(Plain-text document sources)

+---+

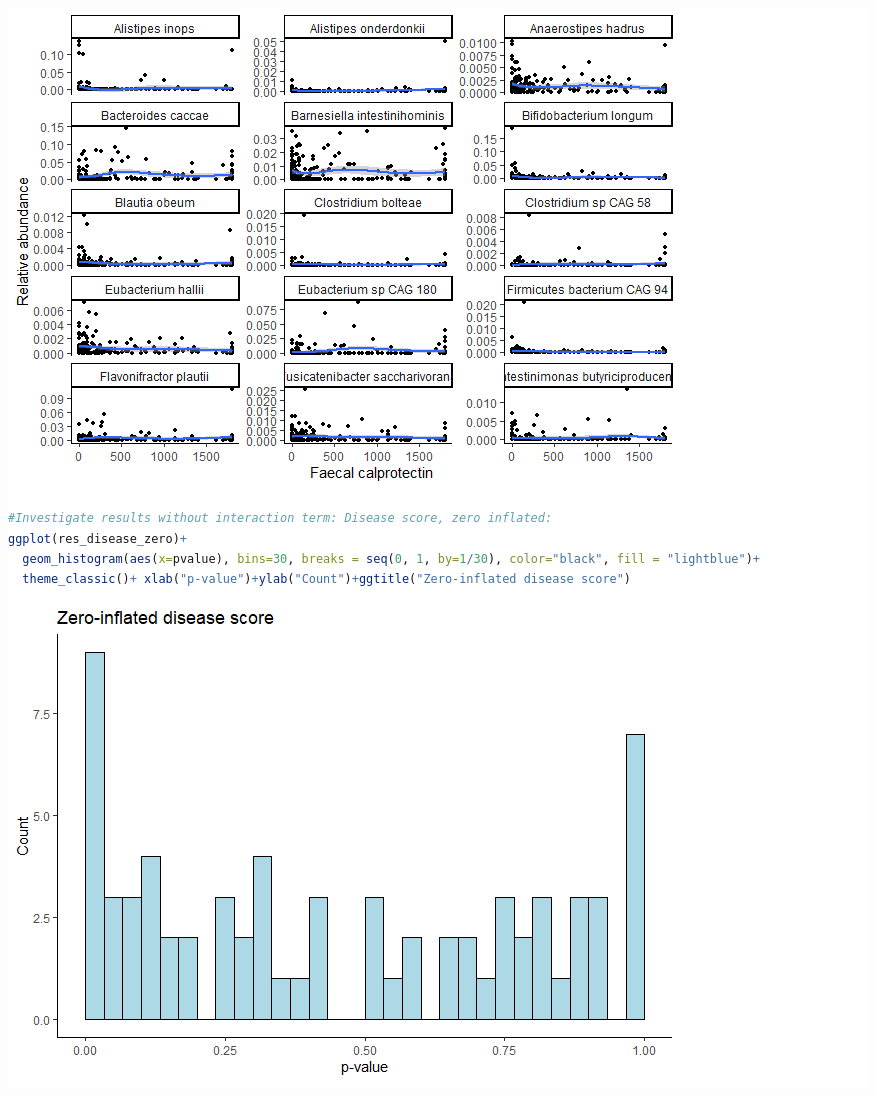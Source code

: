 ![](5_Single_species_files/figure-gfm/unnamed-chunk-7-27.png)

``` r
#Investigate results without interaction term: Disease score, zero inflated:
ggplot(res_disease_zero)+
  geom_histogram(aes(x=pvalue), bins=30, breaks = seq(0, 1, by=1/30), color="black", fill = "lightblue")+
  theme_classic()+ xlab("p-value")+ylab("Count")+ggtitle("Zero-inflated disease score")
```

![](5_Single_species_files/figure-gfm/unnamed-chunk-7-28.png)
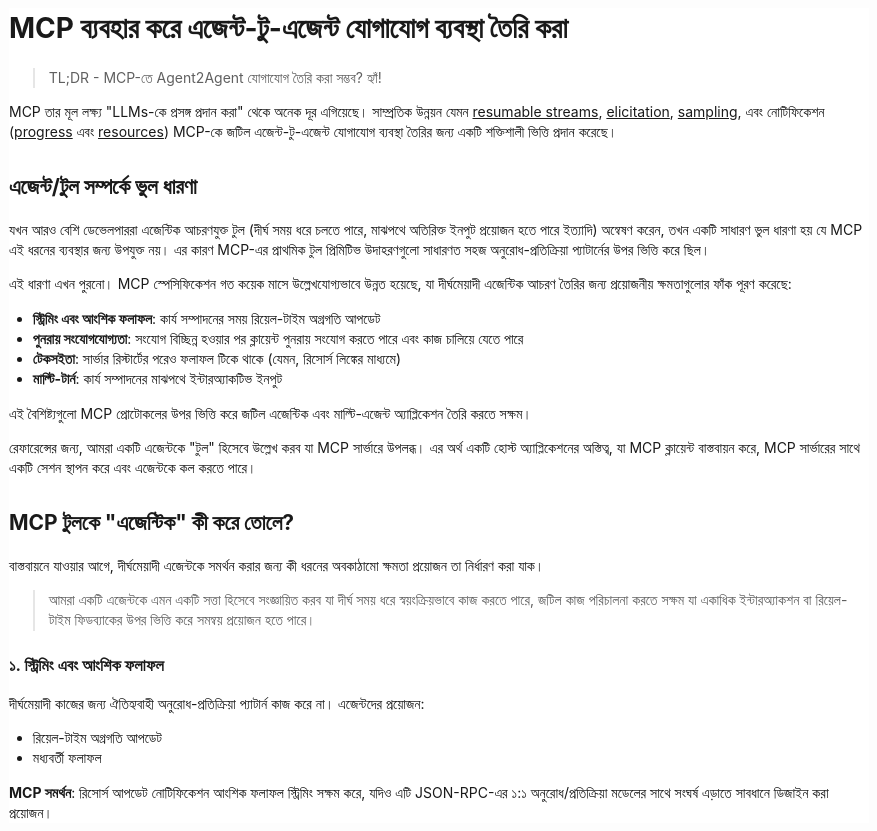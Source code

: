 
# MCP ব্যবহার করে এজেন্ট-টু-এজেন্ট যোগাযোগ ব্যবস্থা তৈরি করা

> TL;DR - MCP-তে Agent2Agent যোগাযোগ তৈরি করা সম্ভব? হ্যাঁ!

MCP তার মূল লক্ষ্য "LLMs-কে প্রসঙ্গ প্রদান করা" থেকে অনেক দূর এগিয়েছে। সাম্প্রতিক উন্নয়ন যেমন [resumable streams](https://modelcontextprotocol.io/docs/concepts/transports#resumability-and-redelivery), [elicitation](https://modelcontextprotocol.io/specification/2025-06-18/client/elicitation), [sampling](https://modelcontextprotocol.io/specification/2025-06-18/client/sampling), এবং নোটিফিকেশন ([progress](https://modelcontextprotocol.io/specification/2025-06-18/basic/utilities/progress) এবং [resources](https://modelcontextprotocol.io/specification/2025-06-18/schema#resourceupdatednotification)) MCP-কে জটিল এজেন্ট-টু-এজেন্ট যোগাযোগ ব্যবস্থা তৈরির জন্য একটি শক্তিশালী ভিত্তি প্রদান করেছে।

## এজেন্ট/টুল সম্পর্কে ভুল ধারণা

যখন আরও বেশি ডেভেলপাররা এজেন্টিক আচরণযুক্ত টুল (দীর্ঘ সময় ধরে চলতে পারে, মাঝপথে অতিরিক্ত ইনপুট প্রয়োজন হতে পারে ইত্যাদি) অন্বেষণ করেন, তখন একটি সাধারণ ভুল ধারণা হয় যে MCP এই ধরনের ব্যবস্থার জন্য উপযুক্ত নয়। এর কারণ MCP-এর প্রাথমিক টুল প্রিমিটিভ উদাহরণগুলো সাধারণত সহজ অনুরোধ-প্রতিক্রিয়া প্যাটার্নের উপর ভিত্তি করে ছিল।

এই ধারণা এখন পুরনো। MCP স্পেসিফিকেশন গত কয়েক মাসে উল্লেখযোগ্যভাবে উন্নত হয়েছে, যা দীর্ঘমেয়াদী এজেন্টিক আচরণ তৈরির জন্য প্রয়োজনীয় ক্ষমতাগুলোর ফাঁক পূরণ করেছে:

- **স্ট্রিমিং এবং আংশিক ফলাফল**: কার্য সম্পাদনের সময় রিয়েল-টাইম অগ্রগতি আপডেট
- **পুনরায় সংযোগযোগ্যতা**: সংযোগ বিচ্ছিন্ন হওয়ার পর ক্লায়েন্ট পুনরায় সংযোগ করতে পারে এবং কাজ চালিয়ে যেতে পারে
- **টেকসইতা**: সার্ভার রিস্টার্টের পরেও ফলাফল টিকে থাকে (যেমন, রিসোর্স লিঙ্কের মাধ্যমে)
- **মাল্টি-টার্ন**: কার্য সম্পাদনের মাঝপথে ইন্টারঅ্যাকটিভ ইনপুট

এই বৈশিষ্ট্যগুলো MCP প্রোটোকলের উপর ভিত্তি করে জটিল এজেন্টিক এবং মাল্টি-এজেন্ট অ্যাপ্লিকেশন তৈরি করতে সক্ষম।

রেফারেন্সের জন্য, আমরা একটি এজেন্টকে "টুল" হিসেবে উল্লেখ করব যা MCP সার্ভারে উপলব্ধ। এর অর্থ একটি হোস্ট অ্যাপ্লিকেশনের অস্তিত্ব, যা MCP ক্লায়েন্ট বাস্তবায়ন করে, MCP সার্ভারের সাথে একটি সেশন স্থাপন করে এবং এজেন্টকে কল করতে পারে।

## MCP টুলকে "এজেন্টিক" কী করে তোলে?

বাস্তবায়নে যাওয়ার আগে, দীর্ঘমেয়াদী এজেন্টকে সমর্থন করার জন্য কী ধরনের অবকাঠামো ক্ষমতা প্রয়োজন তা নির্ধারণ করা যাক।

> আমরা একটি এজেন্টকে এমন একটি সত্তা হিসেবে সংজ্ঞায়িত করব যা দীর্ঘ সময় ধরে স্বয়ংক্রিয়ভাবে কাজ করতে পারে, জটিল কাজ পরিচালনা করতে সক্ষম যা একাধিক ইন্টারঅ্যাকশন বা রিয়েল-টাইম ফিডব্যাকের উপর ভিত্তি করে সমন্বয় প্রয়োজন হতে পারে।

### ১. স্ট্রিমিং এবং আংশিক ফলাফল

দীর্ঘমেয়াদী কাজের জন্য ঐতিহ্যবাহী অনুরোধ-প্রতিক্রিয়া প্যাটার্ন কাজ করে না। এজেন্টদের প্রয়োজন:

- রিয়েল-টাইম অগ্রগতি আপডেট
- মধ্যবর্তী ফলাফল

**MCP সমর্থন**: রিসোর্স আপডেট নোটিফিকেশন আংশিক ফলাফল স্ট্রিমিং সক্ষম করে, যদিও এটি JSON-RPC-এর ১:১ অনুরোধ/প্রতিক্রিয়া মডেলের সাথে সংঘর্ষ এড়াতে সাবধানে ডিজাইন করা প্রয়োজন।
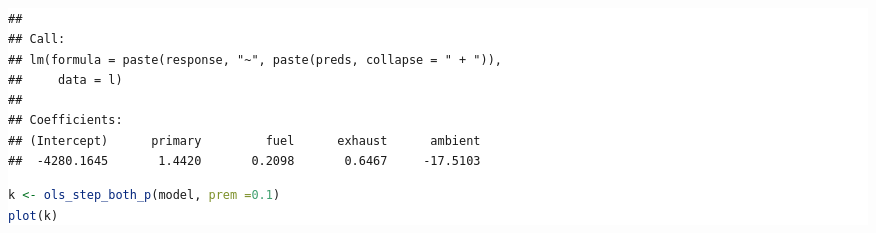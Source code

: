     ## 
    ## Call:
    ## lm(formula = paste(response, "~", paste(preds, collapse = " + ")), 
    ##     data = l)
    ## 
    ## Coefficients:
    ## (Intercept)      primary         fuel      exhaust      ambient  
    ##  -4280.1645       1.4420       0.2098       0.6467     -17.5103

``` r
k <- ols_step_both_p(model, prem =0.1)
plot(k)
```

+---+

Activity: In the records above, take every line from the opening one through the line with "এই বৈশিষ্ট্যগুলো MCP" and repeat it exactly; pictures are not part of the copy.

Solution for this exercise:
Source code

: ![](5_Single_species_files/figure-gfm/unnamed-chunk-7-27.png)

``` r
#Investigate results without interaction term: Disease score, zero inflated:
ggplot(res_disease_zero)+
  geom_histogram(aes(x=pvalue), bins=30, breaks = seq(0, 1, by=1/30), color="black", fill = "lightblue")+
  theme_classic()+ xlab("p-value")+ylab("Count")+ggtitle("Zero-inflated disease score")
```

![](5_Single_species_files/figure-gfm/unnamed-chunk-7-28.png)
Source code

: 
# MCP ব্যবহার করে এজেন্ট-টু-এজেন্ট যোগাযোগ ব্যবস্থা তৈরি করা

> TL;DR - MCP-তে Agent2Agent যোগাযোগ তৈরি করা সম্ভব? হ্যাঁ!

MCP তার মূল লক্ষ্য "LLMs-কে প্রসঙ্গ প্রদান করা" থেকে অনেক দূর এগিয়েছে। সাম্প্রতিক উন্নয়ন যেমন [resumable streams](https://modelcontextprotocol.io/docs/concepts/transports#resumability-and-redelivery), [elicitation](https://modelcontextprotocol.io/specification/2025-06-18/client/elicitation), [sampling](https://modelcontextprotocol.io/specification/2025-06-18/client/sampling), এবং নোটিফিকেশন ([progress](https://modelcontextprotocol.io/specification/2025-06-18/basic/utilities/progress) এবং [resources](https://modelcontextprotocol.io/specification/2025-06-18/schema#resourceupdatednotification)) MCP-কে জটিল এজেন্ট-টু-এজেন্ট যোগাযোগ ব্যবস্থা তৈরির জন্য একটি শক্তিশালী ভিত্তি প্রদান করেছে।

## এজেন্ট/টুল সম্পর্কে ভুল ধারণা

যখন আরও বেশি ডেভেলপাররা এজেন্টিক আচরণযুক্ত টুল (দীর্ঘ সময় ধরে চলতে পারে, মাঝপথে অতিরিক্ত ইনপুট প্রয়োজন হতে পারে ইত্যাদি) অন্বেষণ করেন, তখন একটি সাধারণ ভুল ধারণা হয় যে MCP এই ধরনের ব্যবস্থার জন্য উপযুক্ত নয়। এর কারণ MCP-এর প্রাথমিক টুল প্রিমিটিভ উদাহরণগুলো সাধারণত সহজ অনুরোধ-প্রতিক্রিয়া প্যাটার্নের উপর ভিত্তি করে ছিল।

এই ধারণা এখন পুরনো। MCP স্পেসিফিকেশন গত কয়েক মাসে উল্লেখযোগ্যভাবে উন্নত হয়েছে, যা দীর্ঘমেয়াদী এজেন্টিক আচরণ তৈরির জন্য প্রয়োজনীয় ক্ষমতাগুলোর ফাঁক পূরণ করেছে:

- **স্ট্রিমিং এবং আংশিক ফলাফল**: কার্য সম্পাদনের সময় রিয়েল-টাইম অগ্রগতি আপডেট
- **পুনরায় সংযোগযোগ্যতা**: সংযোগ বিচ্ছিন্ন হওয়ার পর ক্লায়েন্ট পুনরায় সংযোগ করতে পারে এবং কাজ চালিয়ে যেতে পারে
- **টেকসইতা**: সার্ভার রিস্টার্টের পরেও ফলাফল টিকে থাকে (যেমন, রিসোর্স লিঙ্কের মাধ্যমে)
- **মাল্টি-টার্ন**: কার্য সম্পাদনের মাঝপথে ইন্টারঅ্যাকটিভ ইনপুট

এই বৈশিষ্ট্যগুলো MCP প্রোটোকলের উপর ভিত্তি করে জটিল এজেন্টিক এবং মাল্টি-এজেন্ট অ্যাপ্লিকেশন তৈরি করতে সক্ষম।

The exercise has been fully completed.